The fertility was assessed by mating female and male zebrafish (wild-type male fish, n = 4 and wild-type female fish, n = 6 and ctns^−/−male fish, n = 4 and ctns^−/−female fish, n = 6) in a spawning tray. In the next morning, one hour after the light, embryos were collected and the total number of eggs produced was recorded. Fertilized eggs were screened and counted from the unfertile ones using a light microscopy. The breeding was performed n = 7 times once a week in a row. Two experiments resulting in no egg productions simultaneously in both wild-type and ctns^−/−zebrafish were excluded.

4.8. Locomotory Activity

Zebrafish (wild-type female fish, n = 6; wild-type male fish, n = 6; ctns^−/−female fish, n = 6; ctns^−/−male fish, n = 6) were placed in the regular housing units and, after an adaptation time of 5 min, were filmed for 5 min. Video recording was executed using a GoPro^® HERO 7 placed on top of the tank, thus offering a top view of the fish swimming. Resolution and frame rate were set respectively to 1080 p (1920 × 1080) and 30 fps. Videos were analyzed with idTracker.ai tracking the trajectories of individual zebrafish throughout the experiment.
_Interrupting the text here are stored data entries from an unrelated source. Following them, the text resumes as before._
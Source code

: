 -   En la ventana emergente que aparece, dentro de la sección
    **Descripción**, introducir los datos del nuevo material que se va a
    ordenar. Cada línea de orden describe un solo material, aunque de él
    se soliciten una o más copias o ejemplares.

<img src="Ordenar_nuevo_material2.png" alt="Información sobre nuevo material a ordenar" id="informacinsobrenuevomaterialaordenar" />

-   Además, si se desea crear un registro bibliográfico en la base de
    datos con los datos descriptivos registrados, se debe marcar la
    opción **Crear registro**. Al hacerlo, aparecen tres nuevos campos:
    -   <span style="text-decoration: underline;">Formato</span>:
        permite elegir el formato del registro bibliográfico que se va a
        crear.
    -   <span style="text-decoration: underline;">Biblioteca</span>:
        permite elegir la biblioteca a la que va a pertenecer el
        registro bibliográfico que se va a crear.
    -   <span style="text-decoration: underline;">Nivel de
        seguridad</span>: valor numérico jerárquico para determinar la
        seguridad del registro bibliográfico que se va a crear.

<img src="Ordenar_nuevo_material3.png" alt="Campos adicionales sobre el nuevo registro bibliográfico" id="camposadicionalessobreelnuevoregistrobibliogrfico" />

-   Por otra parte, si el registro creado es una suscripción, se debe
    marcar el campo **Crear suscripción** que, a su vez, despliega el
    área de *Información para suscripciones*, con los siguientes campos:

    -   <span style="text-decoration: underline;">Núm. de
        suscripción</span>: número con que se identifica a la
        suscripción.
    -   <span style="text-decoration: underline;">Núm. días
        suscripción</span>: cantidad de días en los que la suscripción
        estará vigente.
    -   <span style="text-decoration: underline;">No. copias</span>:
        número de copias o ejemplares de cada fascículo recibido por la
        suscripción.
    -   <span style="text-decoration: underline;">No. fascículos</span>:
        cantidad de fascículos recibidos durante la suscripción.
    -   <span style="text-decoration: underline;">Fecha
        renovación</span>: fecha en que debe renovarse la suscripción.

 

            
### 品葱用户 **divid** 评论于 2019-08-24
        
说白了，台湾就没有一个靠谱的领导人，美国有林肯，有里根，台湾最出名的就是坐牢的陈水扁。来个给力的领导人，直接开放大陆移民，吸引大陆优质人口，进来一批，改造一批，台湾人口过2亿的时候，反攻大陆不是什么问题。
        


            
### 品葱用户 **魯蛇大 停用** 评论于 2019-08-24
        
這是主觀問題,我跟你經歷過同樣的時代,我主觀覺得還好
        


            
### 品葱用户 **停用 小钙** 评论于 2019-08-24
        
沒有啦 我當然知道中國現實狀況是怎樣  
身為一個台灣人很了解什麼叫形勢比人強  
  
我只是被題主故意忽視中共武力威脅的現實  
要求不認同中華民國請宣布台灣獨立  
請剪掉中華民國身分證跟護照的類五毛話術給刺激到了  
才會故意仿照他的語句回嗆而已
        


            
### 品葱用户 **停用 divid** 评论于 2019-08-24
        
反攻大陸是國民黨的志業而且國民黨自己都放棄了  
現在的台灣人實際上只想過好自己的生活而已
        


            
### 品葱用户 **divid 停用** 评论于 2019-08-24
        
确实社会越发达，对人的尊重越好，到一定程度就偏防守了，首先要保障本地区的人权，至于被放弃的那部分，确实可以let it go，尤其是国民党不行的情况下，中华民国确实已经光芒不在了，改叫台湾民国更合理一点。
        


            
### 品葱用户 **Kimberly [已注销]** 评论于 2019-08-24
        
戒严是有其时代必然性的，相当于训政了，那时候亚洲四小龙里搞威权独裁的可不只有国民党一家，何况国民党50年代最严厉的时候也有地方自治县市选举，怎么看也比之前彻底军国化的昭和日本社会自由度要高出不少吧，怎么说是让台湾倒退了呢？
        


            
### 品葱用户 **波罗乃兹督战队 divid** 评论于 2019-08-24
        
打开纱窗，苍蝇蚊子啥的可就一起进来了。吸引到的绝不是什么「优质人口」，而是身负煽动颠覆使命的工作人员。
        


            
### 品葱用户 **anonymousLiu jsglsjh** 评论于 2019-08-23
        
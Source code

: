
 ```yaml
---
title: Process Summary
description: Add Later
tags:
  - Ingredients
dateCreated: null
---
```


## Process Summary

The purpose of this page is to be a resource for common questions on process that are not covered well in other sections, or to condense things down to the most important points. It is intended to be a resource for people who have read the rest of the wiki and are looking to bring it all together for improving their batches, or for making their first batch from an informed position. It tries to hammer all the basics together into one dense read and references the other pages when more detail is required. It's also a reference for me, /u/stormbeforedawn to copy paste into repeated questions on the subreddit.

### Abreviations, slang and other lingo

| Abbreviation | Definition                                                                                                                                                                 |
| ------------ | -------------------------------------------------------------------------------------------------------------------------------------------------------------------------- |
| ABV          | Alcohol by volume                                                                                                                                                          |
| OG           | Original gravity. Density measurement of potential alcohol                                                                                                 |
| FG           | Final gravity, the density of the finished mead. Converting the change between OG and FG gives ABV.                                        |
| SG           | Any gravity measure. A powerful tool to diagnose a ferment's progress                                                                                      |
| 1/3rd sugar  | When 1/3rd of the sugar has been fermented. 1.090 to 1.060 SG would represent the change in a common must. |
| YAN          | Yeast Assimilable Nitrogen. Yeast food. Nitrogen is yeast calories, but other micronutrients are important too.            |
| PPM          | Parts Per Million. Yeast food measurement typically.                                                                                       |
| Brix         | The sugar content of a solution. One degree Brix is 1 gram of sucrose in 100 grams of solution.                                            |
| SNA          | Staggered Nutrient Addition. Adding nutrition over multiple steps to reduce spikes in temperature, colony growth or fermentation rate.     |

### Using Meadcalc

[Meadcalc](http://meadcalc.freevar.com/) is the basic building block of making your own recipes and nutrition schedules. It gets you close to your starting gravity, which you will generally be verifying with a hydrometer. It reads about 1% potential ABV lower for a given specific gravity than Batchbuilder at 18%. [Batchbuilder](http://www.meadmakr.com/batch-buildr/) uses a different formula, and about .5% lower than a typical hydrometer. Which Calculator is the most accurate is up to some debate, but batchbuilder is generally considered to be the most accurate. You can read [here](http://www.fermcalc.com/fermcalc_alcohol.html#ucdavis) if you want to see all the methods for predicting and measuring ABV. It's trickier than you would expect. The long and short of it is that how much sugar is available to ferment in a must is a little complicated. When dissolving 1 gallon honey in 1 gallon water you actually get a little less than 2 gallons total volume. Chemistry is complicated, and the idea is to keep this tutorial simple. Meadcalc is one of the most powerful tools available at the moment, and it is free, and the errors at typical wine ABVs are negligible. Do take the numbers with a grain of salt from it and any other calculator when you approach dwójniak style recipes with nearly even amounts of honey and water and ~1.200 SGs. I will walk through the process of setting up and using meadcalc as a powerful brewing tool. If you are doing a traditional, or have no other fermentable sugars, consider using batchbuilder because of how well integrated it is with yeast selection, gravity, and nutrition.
The trajectories were subsequently analyzed with custom python code to derive the average locomotor speed (pixel/sec) in each group [39].

4.9. Body Weight and Length Measurements

Zebrafish were euthanized with immersion in 300 mg/L of tricaine methane sulfonate MS-222. After the verification of the absence of response to external stimuli, the euthanized zebrafish were placed on a paper tissue and dried. The length of the euthanized zebrafish was evaluated using a caliper, measuring from the tip of the mouth to the caudal peduncle. The weight of the euthanized zebrafish was evaluated with an analytical scale.

4.10. Statistical Analysis

Statistical analysis was performed using SPSS (IBM, New York, NY, USA) and Graphpad Prism (GraphPad Software, La Jolla). Data of two groups were analyzed using unpaired t test with Welch’s correction, two tailed. Data of two categorical independent variables were analyzed with two-way ANOVA with Fisher’s least significant difference (PLSD) test. Differences with p < 0.05 were considered as statistically significant.

4.11. Fertility Study

For the comparison of the rates of egg production between wild-type and ctns^−/−zebrafish, a Poisson regression analysis using Generalized Estimating Equations with robust standard errors to take account of the correlation of rates within experiments was performed. For the comparison of the odds of fertilized eggs between wild-type and ctns^−/−zebrafish A logistic regression analysis using Generalized Estimating Equations with robust standard errors to account for the correlation of the odds within experiments was performed.